*** Provided data Section Begins ***

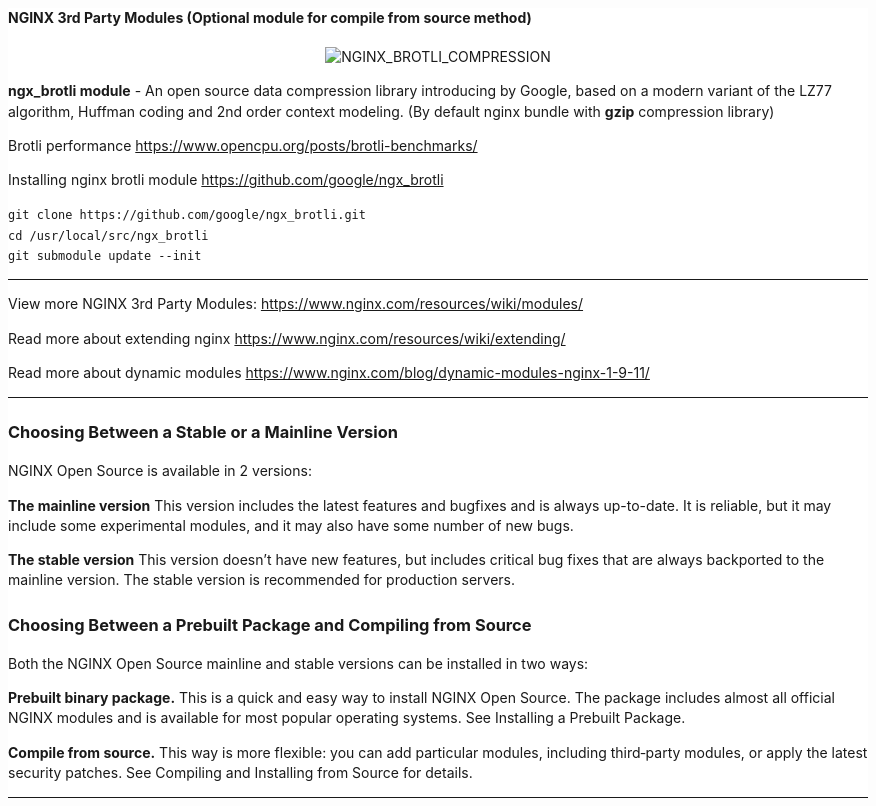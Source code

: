 #### NGINX 3rd Party Modules (Optional module for compile from source method)

<p align="center">
    <img src="https://upload.wikimedia.org/wikipedia/commons/0/0f/Brotli_logo.jpeg" alt="NGINX_BROTLI_COMPRESSION"/>
</p>

**ngx_brotli module** - An open source data compression library introducing by Google, based on a modern variant of the LZ77 algorithm, Huffman coding and 2nd order context modeling. (By default nginx bundle with **gzip** compression library)
 
Brotli performance https://www.opencpu.org/posts/brotli-benchmarks/

Installing nginx brotli module https://github.com/google/ngx_brotli

```
git clone https://github.com/google/ngx_brotli.git
cd /usr/local/src/ngx_brotli 
git submodule update --init
```

-------------------------------------------------------------------------------------------------------------------------

View more NGINX 3rd Party Modules: https://www.nginx.com/resources/wiki/modules/

Read more about extending nginx https://www.nginx.com/resources/wiki/extending/

Read more about dynamic modules https://www.nginx.com/blog/dynamic-modules-nginx-1-9-11/

-------------------------------------------------------------------------------------------------------------------------

### Choosing Between a Stable or a Mainline Version

NGINX Open Source is available in 2 versions:

**The mainline version** This version includes the latest features and bugfixes and is always up-to-date. It is reliable, but it may include some experimental modules, and it may also have some number of new bugs.

**The stable version** This version doesn’t have new features, but includes critical bug fixes that are always backported to the mainline version. The stable version is recommended for production servers.


### Choosing Between a Prebuilt Package and Compiling from Source

Both the NGINX Open Source mainline and stable versions can be installed in two ways:

**Prebuilt binary package.** This is a quick and easy way to install NGINX Open Source. The package includes almost all official NGINX modules and is available for most popular operating systems. See Installing a Prebuilt Package.

**Compile from source.** This way is more flexible: you can add particular modules, including third‑party modules, or apply the latest security patches. See Compiling and Installing from Source for details.

-------------------------------------------------------------------------------------------------------------------------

*** Provided data Section Ends ***

### Task to carry out
In the entries above, find the line that contains "NGINX Open Source is", then repeat exactly every line from the first one through that line, with no pictures.

### Answer section
Source code

: #### NGINX 3rd Party Modules (Optional module for compile from source method)

<p align="center">
    <img src="https://upload.wikimedia.org/wikipedia/commons/0/0f/Brotli_logo.jpeg" alt="NGINX_BROTLI_COMPRESSION"/>
</p>

**ngx_brotli module** - An open source data compression library introducing by Google, based on a modern variant of the LZ77 algorithm, Huffman coding and 2nd order context modeling. (By default nginx bundle with **gzip** compression library)
 
Brotli performance https://www.opencpu.org/posts/brotli-benchmarks/

Installing nginx brotli module https://github.com/google/ngx_brotli

```
git clone https://github.com/google/ngx_brotli.git
cd /usr/local/src/ngx_brotli 
git submodule update --init
```

-------------------------------------------------------------------------------------------------------------------------

View more NGINX 3rd Party Modules: https://www.nginx.com/resources/wiki/modules/

Read more about extending nginx https://www.nginx.com/resources/wiki/extending/

Read more about dynamic modules https://www.nginx.com/blog/dynamic-modules-nginx-1-9-11/

-------------------------------------------------------------------------------------------------------------------------

### Choosing Between a Stable or a Mainline Version

NGINX Open Source is available in 2 versions:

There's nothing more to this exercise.